Hebrew University Deploys VertINGreen For Indoor Air
Researchers at the Hebrew University of Jerusalem have unveiled VertINGreen, a web-based platform that uses remote sensing, hyperspectral imaging, and machine learning to turn vertical living walls into predictable, monitorable systems for improving indoor air quality and reducing HVAC loads. Based on roughly 2,000 plant gas-exchange measurements gathered with instruments including LI-COR LI-6800, the platform trains predictive models to estimate carbon dioxide uptake, transpiration rates, and likely energy savings before installation. Once deployed, VertINGreen monitors plant health in real time and detects stress signals weeks before visual symptoms, enabling proactive maintenance and consistent performance. The system targets architects, facilities teams, and building managers seeking low-energy, nature-based air quality solutions that can be planned and evaluated like other building infrastructure.
What happened
Researchers at the Hebrew University of Jerusalem introduced `VertINGreen`, a web-based platform that converts vertical green walls from decorative elements into measurable environmental systems. The team collected about 2,000 detailed gas-exchange measurements using instruments such as LI-COR LI-6800 and combined those observations with remote sensing and hyperspectral imaging to train machine learning models that predict a wall's CO2 uptake, transpiration, and potential to reduce mechanical ventilation needs. The study and platform are described in a paper published in Indoor Air.
Technical details
VertINGreen links physiological measurements, light-mapping, and spectral indices to supervised predictive models. The dataset captures photosynthetic response and transpiration across multiple common indoor species and across light gradients categorized as high, moderate, and low. Remote sensing provides spatially resolved inputs that let the system:
- •forecast per-area CO2 absorption and water fluxes prior to installation
- •detect early plant stress via subtle spectral shifts weeks before visual symptoms
- •estimate impacts on HVAC demand and identify optimal species placement across a wall
The research team used gas-exchange chambers for ground truth and hyperspectral imaging for operational monitoring. Models were trained to map spectral and environmental features to physiological outputs; the platform exposes planning dashboards and real-time alerts for maintenance teams.
Context and significance
Nature-based solutions for buildings have long been advocated for aesthetics and biophilic benefits, but inconsistent performance and high maintenance costs limited adoption. `VertINGreen` addresses the two largest adoption barriers: unpredictability and operational burden. By converting living walls into instrumented assets with quantified performance metrics, the platform lets architects and engineers treat green walls like other building systems.
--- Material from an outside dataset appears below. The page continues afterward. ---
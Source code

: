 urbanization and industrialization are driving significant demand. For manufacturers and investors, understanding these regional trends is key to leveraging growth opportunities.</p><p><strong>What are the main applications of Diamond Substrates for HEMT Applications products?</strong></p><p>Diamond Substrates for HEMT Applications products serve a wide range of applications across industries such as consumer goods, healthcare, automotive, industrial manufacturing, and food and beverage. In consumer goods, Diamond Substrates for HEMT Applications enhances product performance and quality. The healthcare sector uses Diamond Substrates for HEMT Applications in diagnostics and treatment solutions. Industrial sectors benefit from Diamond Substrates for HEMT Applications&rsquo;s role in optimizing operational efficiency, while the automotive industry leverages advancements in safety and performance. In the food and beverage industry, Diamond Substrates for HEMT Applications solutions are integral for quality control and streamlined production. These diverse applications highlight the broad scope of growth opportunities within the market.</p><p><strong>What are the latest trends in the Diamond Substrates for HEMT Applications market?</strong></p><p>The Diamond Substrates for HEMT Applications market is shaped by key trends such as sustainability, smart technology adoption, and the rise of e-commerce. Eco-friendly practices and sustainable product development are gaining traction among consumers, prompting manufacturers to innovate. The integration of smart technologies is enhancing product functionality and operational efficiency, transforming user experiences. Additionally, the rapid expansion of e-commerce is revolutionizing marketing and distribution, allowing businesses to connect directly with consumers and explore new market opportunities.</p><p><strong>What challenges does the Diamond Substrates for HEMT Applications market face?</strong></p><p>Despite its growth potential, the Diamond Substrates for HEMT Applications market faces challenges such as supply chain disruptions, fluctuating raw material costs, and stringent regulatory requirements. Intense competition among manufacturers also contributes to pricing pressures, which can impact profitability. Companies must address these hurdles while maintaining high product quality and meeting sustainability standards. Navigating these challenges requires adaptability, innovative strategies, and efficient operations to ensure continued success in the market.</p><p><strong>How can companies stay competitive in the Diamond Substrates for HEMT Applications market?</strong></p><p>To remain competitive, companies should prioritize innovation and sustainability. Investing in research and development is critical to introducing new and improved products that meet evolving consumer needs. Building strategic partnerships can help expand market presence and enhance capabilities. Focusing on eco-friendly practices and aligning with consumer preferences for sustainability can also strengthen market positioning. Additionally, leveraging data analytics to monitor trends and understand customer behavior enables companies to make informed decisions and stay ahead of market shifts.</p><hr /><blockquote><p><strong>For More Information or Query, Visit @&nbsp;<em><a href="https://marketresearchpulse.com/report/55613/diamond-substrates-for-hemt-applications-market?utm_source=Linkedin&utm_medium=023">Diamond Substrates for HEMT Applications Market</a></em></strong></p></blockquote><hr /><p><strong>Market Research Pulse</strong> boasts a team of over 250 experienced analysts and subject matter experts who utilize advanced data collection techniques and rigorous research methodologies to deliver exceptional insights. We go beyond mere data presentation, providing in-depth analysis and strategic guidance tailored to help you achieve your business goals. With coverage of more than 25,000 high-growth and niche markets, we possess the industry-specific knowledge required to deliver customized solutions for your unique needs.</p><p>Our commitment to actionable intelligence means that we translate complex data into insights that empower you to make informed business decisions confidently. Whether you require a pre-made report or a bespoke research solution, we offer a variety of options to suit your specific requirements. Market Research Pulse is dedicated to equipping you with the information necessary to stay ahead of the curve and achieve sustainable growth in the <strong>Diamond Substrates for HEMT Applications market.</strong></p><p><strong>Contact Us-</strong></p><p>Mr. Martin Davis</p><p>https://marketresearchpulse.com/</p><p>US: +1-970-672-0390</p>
For ML practitioners, this is a clear applied example of fusing physics-informed plant physiology data with remote sensing and supervised learning to produce actionable building-level outputs. It also demonstrates a practical path to integrate biological components into building management systems and energy models.
Limitations and caveats
The published work is grounded in controlled measurements and early deployments. Key unknowns for practitioners include long-term drift in spectral signatures under biofouling or dust accumulation, species-specific generalization across climates, the platform's sensitivity to sensor calibration, and the net effect on indoor pollutant removal beyond CO2, such as VOCs and NO2. Energy impact estimates depend on building envelope, occupancy, and HVAC control strategy, so site-specific modelling remains necessary. The platform reduces uncertainty but does not eliminate the need for engineering tradeoffs between ventilation, filtration, and living materials.
What to watch
Expect early commercial adoption in green building projects, hospitals, and corporate campuses where energy and wellness claims must be measurable. Watch for integrations between `VertINGreen` and building management systems, standardization of spectral-to-physiology mappings across vendors, and follow-on field studies that validate long-term pollutant removal and energy savings in diverse climates.
Bottom line
This work is a pragmatic application of remote sensing and ML to close the measurement gap for indoor living walls. For practitioners, it provides a reproducible pipeline from chamber-level physiological data to site-scale performance forecasts and automated monitoring, enabling more confident specification and operation of plant-based indoor air interventions.
Scoring Rationale
The story presents a practical applied ML tool that materially reduces uncertainty for a nature-based building solution. It is notable for practitioners building sensor-model-product pipelines, but it is not a frontier research breakthrough nor a major industry paradigm shift.